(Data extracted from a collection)
==============================
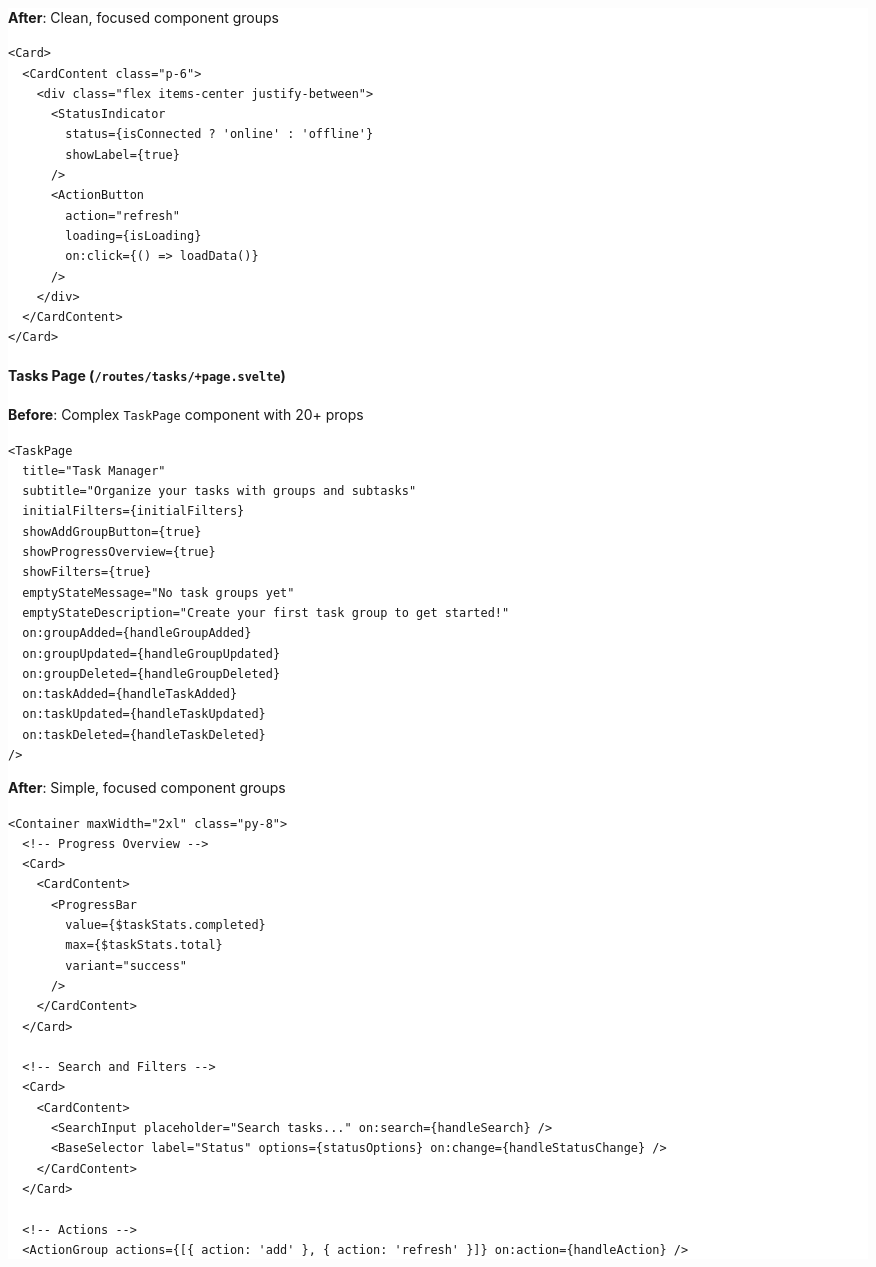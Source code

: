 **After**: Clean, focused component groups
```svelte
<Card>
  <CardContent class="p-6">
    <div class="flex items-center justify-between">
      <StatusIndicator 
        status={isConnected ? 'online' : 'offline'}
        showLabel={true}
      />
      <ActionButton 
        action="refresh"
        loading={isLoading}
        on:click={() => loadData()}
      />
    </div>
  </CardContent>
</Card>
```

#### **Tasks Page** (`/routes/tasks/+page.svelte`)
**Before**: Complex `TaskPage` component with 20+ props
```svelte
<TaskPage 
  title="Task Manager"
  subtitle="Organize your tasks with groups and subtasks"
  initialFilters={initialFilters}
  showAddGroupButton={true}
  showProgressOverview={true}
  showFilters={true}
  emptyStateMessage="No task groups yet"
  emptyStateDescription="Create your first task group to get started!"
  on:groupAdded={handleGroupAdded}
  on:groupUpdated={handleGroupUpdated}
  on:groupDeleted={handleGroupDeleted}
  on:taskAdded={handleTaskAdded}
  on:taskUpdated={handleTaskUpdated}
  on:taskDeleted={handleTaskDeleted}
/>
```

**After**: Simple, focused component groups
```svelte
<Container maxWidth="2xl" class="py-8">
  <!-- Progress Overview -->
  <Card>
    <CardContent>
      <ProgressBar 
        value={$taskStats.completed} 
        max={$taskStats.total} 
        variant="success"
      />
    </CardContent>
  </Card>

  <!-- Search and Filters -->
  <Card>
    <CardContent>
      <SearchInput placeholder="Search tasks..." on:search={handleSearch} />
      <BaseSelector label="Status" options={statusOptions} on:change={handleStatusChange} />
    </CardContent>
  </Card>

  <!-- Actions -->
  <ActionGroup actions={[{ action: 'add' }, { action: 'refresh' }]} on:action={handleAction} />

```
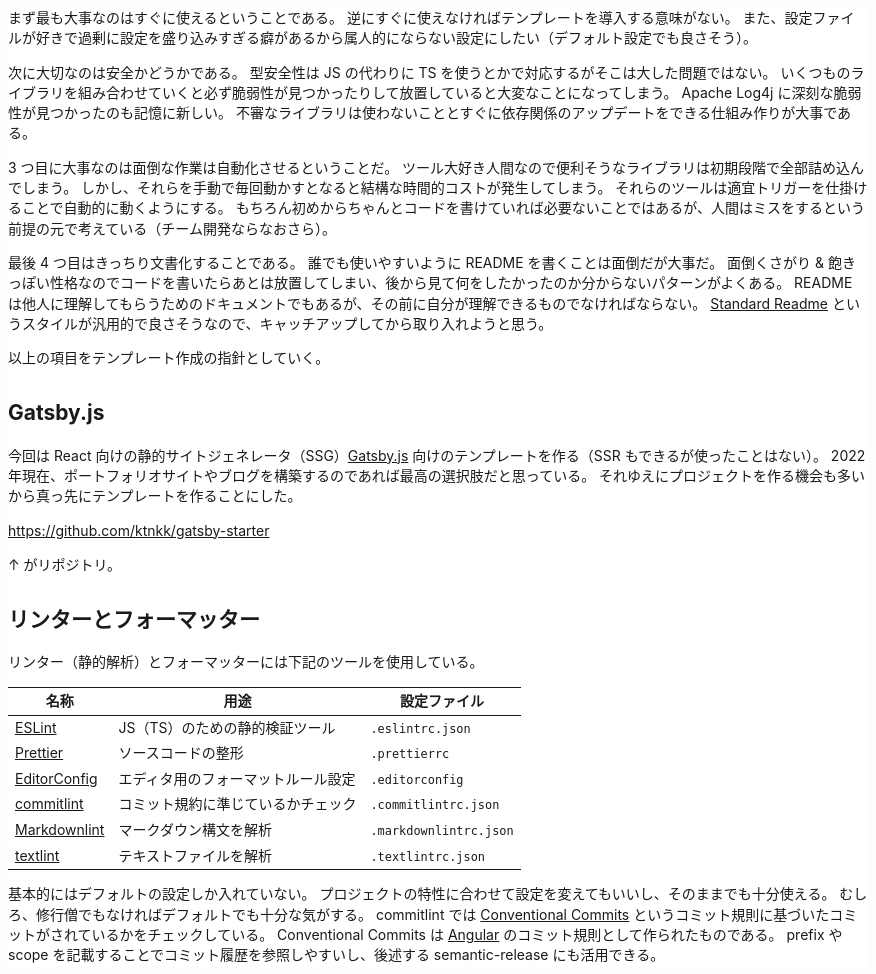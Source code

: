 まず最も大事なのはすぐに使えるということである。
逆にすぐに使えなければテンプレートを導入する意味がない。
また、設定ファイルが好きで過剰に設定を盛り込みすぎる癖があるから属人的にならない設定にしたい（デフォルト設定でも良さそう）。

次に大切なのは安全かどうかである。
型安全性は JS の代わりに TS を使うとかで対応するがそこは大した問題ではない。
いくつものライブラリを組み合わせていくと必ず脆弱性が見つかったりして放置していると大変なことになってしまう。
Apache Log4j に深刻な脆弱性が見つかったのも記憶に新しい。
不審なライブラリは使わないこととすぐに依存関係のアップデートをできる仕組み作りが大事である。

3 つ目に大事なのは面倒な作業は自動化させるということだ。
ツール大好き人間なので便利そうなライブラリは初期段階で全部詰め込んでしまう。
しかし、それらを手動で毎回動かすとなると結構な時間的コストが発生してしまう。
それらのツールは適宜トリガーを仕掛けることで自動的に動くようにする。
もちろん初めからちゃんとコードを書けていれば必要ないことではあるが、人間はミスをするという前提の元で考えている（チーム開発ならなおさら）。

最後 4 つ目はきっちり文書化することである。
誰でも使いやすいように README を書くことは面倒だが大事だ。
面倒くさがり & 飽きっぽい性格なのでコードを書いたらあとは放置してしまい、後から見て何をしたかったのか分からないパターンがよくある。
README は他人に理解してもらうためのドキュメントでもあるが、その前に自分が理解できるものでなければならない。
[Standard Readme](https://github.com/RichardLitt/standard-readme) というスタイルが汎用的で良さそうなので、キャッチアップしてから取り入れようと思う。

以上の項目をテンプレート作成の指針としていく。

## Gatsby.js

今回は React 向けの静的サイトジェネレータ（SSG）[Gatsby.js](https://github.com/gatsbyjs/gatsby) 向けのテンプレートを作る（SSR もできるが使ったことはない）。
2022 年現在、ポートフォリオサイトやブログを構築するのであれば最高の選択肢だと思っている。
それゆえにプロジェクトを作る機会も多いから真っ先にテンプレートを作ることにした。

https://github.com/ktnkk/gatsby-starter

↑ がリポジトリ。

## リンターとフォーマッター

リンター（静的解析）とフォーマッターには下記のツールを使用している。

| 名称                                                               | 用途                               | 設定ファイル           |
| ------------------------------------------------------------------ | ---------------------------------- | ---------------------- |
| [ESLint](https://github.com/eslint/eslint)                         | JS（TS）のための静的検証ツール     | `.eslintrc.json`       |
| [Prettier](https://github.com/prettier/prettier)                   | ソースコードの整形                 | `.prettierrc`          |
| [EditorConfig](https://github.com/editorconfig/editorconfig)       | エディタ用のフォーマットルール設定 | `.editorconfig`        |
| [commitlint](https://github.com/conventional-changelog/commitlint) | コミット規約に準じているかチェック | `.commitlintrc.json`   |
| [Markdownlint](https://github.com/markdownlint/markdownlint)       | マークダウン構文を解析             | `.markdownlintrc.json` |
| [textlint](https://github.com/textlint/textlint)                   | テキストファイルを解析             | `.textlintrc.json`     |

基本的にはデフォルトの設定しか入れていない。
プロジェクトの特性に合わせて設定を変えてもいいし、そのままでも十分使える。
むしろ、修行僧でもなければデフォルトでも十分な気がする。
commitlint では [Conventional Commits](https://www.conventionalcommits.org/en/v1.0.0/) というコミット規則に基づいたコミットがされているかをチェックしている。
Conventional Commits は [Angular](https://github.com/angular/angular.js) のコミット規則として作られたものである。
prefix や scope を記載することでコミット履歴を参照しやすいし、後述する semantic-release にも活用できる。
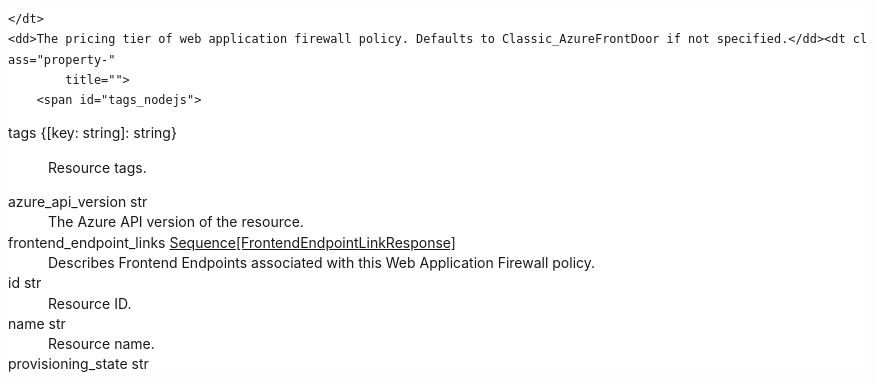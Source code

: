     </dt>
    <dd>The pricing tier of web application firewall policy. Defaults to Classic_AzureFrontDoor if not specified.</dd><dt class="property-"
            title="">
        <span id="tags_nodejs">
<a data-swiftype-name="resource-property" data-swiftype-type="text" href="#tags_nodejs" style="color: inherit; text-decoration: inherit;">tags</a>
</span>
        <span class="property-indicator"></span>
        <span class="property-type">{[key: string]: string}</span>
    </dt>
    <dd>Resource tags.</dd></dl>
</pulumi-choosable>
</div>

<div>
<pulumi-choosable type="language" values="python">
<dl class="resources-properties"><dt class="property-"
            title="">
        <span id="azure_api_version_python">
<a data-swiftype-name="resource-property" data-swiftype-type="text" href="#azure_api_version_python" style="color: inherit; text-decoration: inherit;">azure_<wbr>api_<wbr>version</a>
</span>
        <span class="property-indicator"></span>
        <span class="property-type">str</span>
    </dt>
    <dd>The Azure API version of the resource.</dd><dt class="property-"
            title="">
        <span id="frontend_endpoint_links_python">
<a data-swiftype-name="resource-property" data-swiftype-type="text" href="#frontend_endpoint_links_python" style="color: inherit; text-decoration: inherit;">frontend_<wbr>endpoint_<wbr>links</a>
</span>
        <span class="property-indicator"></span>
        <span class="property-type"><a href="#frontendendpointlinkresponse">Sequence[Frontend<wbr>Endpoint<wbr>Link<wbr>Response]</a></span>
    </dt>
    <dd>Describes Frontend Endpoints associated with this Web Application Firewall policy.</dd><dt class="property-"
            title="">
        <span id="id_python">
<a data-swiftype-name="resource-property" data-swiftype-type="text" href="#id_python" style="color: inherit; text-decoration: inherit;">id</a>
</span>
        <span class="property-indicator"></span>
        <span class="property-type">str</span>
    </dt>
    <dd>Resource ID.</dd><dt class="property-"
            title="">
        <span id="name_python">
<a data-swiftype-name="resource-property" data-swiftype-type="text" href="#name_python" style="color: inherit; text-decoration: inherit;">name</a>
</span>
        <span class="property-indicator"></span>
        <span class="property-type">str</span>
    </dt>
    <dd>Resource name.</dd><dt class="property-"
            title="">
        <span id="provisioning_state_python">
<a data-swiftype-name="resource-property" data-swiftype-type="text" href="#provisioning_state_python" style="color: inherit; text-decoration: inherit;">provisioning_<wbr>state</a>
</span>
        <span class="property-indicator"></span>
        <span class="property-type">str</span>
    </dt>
==============================
PROBLEM TO WORK ON:
Here the output must be the lines above from the line with "また、設定ファイルが好きで過" to the line with "README は他人に理解し", both included, duplicated word for word and nothing else.

PROBLEM SOLUTION:
また、設定ファイルが好きで過剰に設定を盛り込みすぎる癖があるから属人的にならない設定にしたい（デフォルト設定でも良さそう）。

次に大切なのは安全かどうかである。
型安全性は JS の代わりに TS を使うとかで対応するがそこは大した問題ではない。
いくつものライブラリを組み合わせていくと必ず脆弱性が見つかったりして放置していると大変なことになってしまう。
Apache Log4j に深刻な脆弱性が見つかったのも記憶に新しい。
不審なライブラリは使わないこととすぐに依存関係のアップデートをできる仕組み作りが大事である。

3 つ目に大事なのは面倒な作業は自動化させるということだ。
ツール大好き人間なので便利そうなライブラリは初期段階で全部詰め込んでしまう。
しかし、それらを手動で毎回動かすとなると結構な時間的コストが発生してしまう。
それらのツールは適宜トリガーを仕掛けることで自動的に動くようにする。
もちろん初めからちゃんとコードを書けていれば必要ないことではあるが、人間はミスをするという前提の元で考えている（チーム開発ならなおさら）。

最後 4 つ目はきっちり文書化することである。
誰でも使いやすいように README を書くことは面倒だが大事だ。
面倒くさがり & 飽きっぽい性格なのでコードを書いたらあとは放置してしまい、後から見て何をしたかったのか分からないパターンがよくある。
README は他人に理解してもらうためのドキュメントでもあるが、その前に自分が理解できるものでなければならない。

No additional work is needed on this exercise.